Case study – Autonomous pipeline inspection

How NaviSuite software is laying the way for unmanned, automated pipeline inspections

'To achieve autonomous pipeline surveys, we must focus on automation of data processing and analysis, as well as navigation aiding and automated AUV retasking. We made real progress in these areas using EIVA’s software solutions: NaviSuite Deep Learning and Workflow Manager.’
Project Manager Al Rumson,
now Innovation Lead at Sulmara 

Taking on the challenge of autonomous pipeline inspections

Increasingly, pipeline survey companies seek to reduce manual intervention. The goal is to reach the point where surveys can be performed by an entirely autonomous system – meaning with no manual intervention at all.
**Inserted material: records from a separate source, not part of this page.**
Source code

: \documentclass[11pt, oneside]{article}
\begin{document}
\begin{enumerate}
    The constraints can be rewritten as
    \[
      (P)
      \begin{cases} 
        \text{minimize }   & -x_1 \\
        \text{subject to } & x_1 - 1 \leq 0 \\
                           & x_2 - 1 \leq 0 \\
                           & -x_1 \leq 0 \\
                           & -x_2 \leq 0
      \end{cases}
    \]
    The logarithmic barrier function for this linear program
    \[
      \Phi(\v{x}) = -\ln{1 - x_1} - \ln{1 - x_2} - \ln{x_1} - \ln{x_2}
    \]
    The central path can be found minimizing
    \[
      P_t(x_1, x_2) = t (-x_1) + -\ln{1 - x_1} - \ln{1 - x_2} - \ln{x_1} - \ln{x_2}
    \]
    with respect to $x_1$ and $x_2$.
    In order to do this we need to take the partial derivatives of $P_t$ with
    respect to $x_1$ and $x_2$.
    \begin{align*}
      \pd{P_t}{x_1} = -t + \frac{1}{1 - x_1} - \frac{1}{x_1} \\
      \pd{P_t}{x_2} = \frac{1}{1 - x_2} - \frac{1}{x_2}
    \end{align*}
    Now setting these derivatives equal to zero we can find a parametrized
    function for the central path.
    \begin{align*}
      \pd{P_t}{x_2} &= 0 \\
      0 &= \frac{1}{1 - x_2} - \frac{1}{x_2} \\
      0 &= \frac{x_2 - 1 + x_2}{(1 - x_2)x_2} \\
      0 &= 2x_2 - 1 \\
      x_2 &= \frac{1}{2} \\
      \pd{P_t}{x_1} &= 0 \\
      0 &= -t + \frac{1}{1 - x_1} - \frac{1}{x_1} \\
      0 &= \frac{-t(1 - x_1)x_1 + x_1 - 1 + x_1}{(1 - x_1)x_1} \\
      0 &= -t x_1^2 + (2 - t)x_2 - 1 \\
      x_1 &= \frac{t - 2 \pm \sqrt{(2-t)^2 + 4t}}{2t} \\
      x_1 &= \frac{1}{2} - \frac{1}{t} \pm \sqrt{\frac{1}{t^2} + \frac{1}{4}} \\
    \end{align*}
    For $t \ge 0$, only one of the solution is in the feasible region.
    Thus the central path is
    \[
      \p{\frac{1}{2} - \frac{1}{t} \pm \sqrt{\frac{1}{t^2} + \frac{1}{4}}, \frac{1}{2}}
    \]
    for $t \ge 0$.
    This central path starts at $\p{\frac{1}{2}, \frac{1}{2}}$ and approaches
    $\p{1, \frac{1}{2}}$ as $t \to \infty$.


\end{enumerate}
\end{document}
This is because autonomous surveys provide a sea of benefits. Not only do they increase efficiency and reduce costs (in the form of vessel time and man hours), but the data retrieved from autonomous surveys provides more standardised output and hence more objective and consistent results! Because of the increased systematic approach compared to human intervention and evaluation, it makes faultfinding and correction easier. Additionally, it minimises the environmental impacts of a survey thanks to the smaller vessels, increased survey efficiency and less travel around the world for the involved personnel.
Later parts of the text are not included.